Reputation: 87
I am trying to parse latex code from html code which looks like this:
string = " your answer is wrong! Solution: based on \((\vec{n_E},\vec{g})= 0 \) and \(d(g,E)=0\) beeing ... "
I want to replace all latex code with the output of a function that takes the latex code as an argument (Since there is a problem with finding the correct pattern, the function extract
returns an empty string for the moment).
I tried:
latex_end = "\)"
latex_start = "\("
string = re.sub(r'{}.*?{}'.format(latex_start, latex_end), extract, string)
Result:
your answer is wrong! Solution: based on \= 0 \) and \=0\) beeing ...
Expected:
your answer is wrong! Solution: based on and beeing ...
Any idea why it does not find the pattern? Is there a way to implement it?
Upvotes: 1
Views: 144
Reputation: 44128
You should use a raw string for your definition of string
since \v
is being interpreted as a special character.
import re
string = r" your answer is wrong! Solution: based on \((\vec{n_E},\vec{g})= 0 \) and \(d(g,E)=0\) beeing ... "
string = re.sub(r'\\\(.*?\\\)', '', string))
print(string)
Prints:
your answer is wrong!
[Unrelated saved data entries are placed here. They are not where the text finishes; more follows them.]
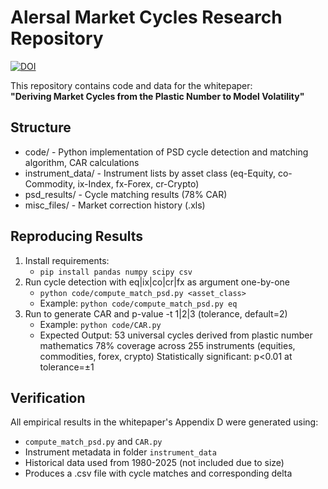 # Alersal Market Cycles Research Repository
[![DOI](https://zenodo.org/badge/DOI/10.5281/zenodo.16730906.svg)](https://doi.org/10.5281/zenodo.16730906)

This repository contains code and data for the whitepaper:  
**"Deriving Market Cycles from the Plastic Number to Model Volatility"**

## Structure
- code/                   - Python implementation of PSD cycle detection and matching algorithm, CAR calculations
- instrument_data/        - Instrument lists by asset class (eq-Equity, co-Commodity, ix-Index, fx-Forex, cr-Crypto)
- psd_results/            - Cycle matching results (78% CAR)
- misc_files/             - Market correction history (.xls)

## Reproducing Results
1. Install requirements:  
   - `pip install pandas numpy scipy csv`
2. Run cycle detection with eq|ix|co|cr|fx as argument one-by-one
   - `python code/compute_match_psd.py <asset_class>`  
   - Example: `python code/compute_match_psd.py eq`
3. Run to generate CAR and p-value -t 1|2|3 (tolerance, default=2)
   - Example: `python code/CAR.py`
   - Expected Output:
      53 universal cycles derived from plastic number mathematics
      78% coverage across 255 instruments (equities, commodities, forex, crypto)
      Statistically significant: p<0.01 at tolerance=±1

## Verification
All empirical results in the whitepaper's Appendix D were generated using:
- `compute_match_psd.py` and `CAR.py` 
- Instrument metadata in folder `instrument_data`
- Historical data used from 1980-2025 (not included due to size)
- Produces a .csv file with cycle matches and corresponding delta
Solution: based on and beeing ...
If you need to have variables for the start and end:
latex_end = r"\\\)"
latex_start = r"\\\("
string = re.sub(r'{}.*?{}'.format(latex_start, latex_end), '', string)
print(string)
Upvotes: 1
Reputation: 642
This is because of backslashes serving as escape characters in Python. This makes handling these kinds of situations very tricky. The following are two quick ways of making this work:
import re
extract = lambda a: ""
# Using no raw components
string = " your answer is wrong! Solution: based on \((\vec{n_E},\vec{g})= 0 \) and \(d(g,E)=0\) beeing ... "
latex_bounds = ("\\\(", "\\\)\)")
print(re.sub('{}.*?{}'.format(*latex_bounds), extract, string))
# Using all raw components (backslashes mean nothing, but not really)
string = r"%s" % string
latex_bounds = (r"\\\(", r"\\\)")
print(re.sub(r'{}.*?{}'.format(*latex_bounds), extract, string))
Upvotes: 1